In the excitement and rush to disembark, Cole accidentally left the shirt behind, and the family didn’t realize what had happened until they were driving away from the airport. “I started to cry a little bit,” Cole admitted afterwards. A family friend, Kelly Cruchet, who was “instrumental” in recovering the lost shirt wrote a letter describing how Delta employees “went above and beyond” to find Cole’s dad’s shirt and return it to the boy.
ABC News obtained a copy of the letter, which they say:
[D]etails [Cruchet’s] phone call to the Delta 800 number and how that employee called all over the San Diego airport looking for the shirt. The plane the Holzers had been on had just left San Diego for Minneapolis. Eventually, Cruchet got in touch with Delta’s Lost & Found at the San Diego airport. Vicki Katseanes, another Delta employee, said she would check with the cleaning crew.
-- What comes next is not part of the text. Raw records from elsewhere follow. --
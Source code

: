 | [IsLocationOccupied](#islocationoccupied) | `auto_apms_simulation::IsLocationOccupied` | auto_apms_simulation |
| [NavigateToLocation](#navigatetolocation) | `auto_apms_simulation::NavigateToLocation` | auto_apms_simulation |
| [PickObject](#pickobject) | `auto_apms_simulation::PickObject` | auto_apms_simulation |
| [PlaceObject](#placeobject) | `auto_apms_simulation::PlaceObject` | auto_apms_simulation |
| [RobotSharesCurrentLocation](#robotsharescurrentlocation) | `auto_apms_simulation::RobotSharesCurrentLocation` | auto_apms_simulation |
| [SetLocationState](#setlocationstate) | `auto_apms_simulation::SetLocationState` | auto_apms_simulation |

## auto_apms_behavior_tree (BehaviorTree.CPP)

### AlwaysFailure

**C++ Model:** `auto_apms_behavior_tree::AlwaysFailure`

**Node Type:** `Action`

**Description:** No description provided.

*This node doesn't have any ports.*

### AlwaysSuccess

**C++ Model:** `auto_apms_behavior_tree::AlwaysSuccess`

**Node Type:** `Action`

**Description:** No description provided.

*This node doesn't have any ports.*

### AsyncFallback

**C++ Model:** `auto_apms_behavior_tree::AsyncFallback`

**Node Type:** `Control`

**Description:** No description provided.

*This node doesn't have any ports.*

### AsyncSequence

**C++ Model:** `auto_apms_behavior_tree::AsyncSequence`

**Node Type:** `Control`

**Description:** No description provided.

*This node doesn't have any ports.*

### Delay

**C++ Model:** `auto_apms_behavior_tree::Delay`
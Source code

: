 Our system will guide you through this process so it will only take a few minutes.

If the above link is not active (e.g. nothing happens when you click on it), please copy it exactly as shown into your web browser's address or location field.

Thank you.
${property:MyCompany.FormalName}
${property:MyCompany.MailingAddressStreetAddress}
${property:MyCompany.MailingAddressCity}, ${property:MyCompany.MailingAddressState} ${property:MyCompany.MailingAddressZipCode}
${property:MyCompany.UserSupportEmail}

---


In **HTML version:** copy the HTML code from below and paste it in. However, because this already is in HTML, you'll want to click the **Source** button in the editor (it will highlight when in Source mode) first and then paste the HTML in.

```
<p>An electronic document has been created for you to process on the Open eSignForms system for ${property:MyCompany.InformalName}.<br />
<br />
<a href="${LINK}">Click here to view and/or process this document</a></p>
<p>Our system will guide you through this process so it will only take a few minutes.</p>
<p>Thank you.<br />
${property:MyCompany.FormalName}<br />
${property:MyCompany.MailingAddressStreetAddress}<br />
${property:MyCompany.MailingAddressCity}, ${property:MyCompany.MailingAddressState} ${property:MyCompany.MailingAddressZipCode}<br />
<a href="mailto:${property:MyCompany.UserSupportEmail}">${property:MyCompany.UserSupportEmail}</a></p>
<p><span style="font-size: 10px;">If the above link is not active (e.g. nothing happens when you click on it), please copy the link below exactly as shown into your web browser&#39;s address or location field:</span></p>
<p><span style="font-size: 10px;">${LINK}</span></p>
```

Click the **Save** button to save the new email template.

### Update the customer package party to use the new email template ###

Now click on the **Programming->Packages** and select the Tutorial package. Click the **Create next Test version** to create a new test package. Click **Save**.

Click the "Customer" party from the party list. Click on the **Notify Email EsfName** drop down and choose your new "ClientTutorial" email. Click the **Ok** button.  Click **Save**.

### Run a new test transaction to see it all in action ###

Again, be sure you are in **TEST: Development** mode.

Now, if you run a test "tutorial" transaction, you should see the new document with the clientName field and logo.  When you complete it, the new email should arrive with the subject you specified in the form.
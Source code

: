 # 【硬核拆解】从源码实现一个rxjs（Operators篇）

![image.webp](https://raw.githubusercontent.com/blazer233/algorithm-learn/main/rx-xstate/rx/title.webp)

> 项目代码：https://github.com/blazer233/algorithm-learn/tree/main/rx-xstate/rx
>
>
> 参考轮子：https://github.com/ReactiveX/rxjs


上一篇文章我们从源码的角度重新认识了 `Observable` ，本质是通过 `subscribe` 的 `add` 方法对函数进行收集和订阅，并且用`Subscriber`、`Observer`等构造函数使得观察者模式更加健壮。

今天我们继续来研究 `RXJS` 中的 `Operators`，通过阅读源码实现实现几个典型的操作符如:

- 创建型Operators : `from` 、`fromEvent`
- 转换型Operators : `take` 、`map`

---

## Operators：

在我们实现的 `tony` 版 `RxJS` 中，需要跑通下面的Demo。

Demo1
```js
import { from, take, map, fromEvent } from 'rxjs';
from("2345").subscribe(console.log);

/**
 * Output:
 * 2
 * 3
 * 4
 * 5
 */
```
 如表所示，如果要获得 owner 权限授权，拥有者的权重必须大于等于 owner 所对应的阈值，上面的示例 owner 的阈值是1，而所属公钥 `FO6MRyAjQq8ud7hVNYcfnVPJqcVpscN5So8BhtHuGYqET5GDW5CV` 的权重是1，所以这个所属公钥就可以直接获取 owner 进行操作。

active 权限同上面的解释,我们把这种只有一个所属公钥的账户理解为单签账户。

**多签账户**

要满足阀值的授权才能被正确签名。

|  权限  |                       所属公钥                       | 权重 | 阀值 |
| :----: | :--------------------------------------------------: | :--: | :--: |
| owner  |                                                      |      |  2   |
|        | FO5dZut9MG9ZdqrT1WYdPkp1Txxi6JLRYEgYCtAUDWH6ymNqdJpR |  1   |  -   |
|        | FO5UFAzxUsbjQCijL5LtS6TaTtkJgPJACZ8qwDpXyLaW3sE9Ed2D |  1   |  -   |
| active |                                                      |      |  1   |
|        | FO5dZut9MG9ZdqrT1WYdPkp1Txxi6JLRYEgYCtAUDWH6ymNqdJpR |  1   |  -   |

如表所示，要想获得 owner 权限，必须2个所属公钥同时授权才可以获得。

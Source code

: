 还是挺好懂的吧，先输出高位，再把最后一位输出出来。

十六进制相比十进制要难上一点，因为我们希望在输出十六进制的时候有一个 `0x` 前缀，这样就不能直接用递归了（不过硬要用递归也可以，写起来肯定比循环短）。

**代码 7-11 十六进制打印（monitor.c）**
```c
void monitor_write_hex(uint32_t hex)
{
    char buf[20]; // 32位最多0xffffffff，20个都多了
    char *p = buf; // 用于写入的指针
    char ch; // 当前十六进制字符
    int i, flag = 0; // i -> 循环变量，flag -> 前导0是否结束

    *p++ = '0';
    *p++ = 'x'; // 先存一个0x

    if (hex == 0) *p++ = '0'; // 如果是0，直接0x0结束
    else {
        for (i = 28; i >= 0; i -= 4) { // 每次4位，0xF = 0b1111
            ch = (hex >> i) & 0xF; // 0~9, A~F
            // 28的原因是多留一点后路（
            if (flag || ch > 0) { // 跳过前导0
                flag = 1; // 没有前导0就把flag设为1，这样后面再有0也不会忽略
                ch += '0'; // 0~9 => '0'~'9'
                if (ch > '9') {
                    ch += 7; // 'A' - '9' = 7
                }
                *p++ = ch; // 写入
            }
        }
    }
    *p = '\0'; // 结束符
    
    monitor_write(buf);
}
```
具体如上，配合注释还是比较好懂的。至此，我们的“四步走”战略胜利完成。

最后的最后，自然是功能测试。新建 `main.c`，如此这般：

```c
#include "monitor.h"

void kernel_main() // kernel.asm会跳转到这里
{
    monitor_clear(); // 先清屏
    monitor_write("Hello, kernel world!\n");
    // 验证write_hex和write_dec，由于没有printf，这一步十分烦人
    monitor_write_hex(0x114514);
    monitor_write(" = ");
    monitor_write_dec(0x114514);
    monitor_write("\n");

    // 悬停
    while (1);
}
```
In the meantime, Cruchet sent out emails and posted on Facebook, hoping to find someone who would meet the plane in Minneapolis and see if the shirt was still onboard. Her request was seen by a Delta pilot, Mike McLean, who called her and said he would try to contact ground control and see if they could get in touch with the gate.
“I then got the heartbreaking call from Vicki that the cleaning crew never found it, I thanked her and we ended the call,” Cruchet’s letter said. “A short time later she called back and said she had been in contact with Alfredo, a Delta ramp supervisor. They wanted to confirm their names to confirm their flight and rows and said they were going to start looking through garbage!”
Thirty minutes after that last conversation, Cruchet got another call from Vicki: “They found the daddy shirt.” Cole and his mom immediately returned to the airport to meet Vicki and get the shirt back.
In closing Cruchet wrote:
We all miss Bryan so much … I want to thank all involved today for what they did for this little boy they had never met – as a friend stated, ‘Delta allowed a daddy to still be there for his little boy’…even if he can’t be with him on earth. You all went so far above and beyond and the statement I made to Vicki goes to all of you: YOU ARE MY FAVORITE PEOPLE I HAVE NEVER MET!”
Beautiful story. Now that’s what I call customer service. A beautiful reminder of the good in humanity.